Up to and including the line that contains "- Collaboration and Sharing: Provide", write out every line of the entries exactly, beginning with the first. Omit the pictures.

### Data:
━━━
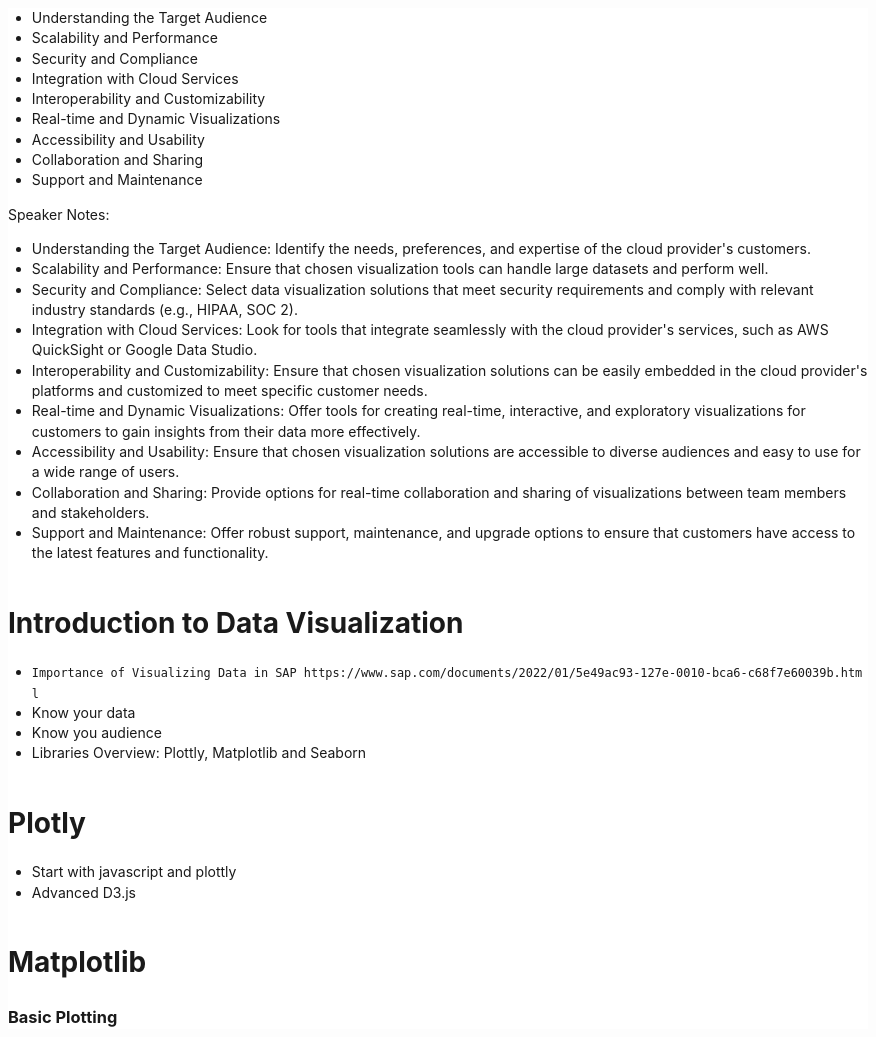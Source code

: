 - Understanding the Target Audience 
- Scalability and Performance 
- Security and Compliance 
- Integration with Cloud Services 
- Interoperability and Customizability 
- Real-time and Dynamic Visualizations 
- Accessibility and Usability 
- Collaboration and Sharing 
- Support and Maintenance 

Speaker Notes: 
- Understanding the Target Audience: Identify the needs, preferences, and expertise of the cloud provider's customers. 
- Scalability and Performance: Ensure that chosen visualization tools can handle large datasets and perform well. 
- Security and Compliance: Select data visualization solutions that meet security requirements and comply with relevant industry standards (e.g., HIPAA, SOC 2). 
- Integration with Cloud Services: Look for tools that integrate seamlessly with the cloud provider's services, such as AWS QuickSight or Google Data Studio. 
- Interoperability and Customizability: Ensure that chosen visualization solutions can be easily embedded in the cloud provider's platforms and customized to meet specific customer needs. 
- Real-time and Dynamic Visualizations: Offer tools for creating real-time, interactive, and exploratory visualizations for customers to gain insights from their data more effectively. 
- Accessibility and Usability: Ensure that chosen visualization solutions are accessible to diverse audiences and easy to use for a wide range of users. 
- Collaboration and Sharing: Provide options for real-time collaboration and sharing of visualizations between team members and stakeholders. 
- Support and Maintenance: Offer robust support, maintenance, and upgrade options to ensure that customers have access to the latest features and functionality. 



# Introduction to Data Visualization

- `Importance of Visualizing Data in SAP https://www.sap.com/documents/2022/01/5e49ac93-127e-0010-bca6-c68f7e60039b.html` 
- Know your data 
- Know you audience 
- Libraries Overview: Plottly, Matplotlib and Seaborn 


# Plotly

- Start with javascript and plottly 
- Advanced D3.js 


# Matplotlib


### Basic Plotting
━━━
### Exercise result:
Source code

: - Understanding the Target Audience 
- Scalability and Performance 
- Security and Compliance 
- Integration with Cloud Services 
- Interoperability and Customizability 
- Real-time and Dynamic Visualizations 
- Accessibility and Usability 
- Collaboration and Sharing 
- Support and Maintenance 

Speaker Notes: 
- Understanding the Target Audience: Identify the needs, preferences, and expertise of the cloud provider's customers. 
- Scalability and Performance: Ensure that chosen visualization tools can handle large datasets and perform well. 
- Security and Compliance: Select data visualization solutions that meet security requirements and comply with relevant industry standards (e.g., HIPAA, SOC 2). 
- Integration with Cloud Services: Look for tools that integrate seamlessly with the cloud provider's services, such as AWS QuickSight or Google Data Studio. 
- Interoperability and Customizability: Ensure that chosen visualization solutions can be easily embedded in the cloud provider's platforms and customized to meet specific customer needs. 
- Real-time and Dynamic Visualizations: Offer tools for creating real-time, interactive, and exploratory visualizations for customers to gain insights from their data more effectively. 
- Accessibility and Usability: Ensure that chosen visualization solutions are accessible to diverse audiences and easy to use for a wide range of users. 
- Collaboration and Sharing: Provide options for real-time collaboration and sharing of visualizations between team members and stakeholders. 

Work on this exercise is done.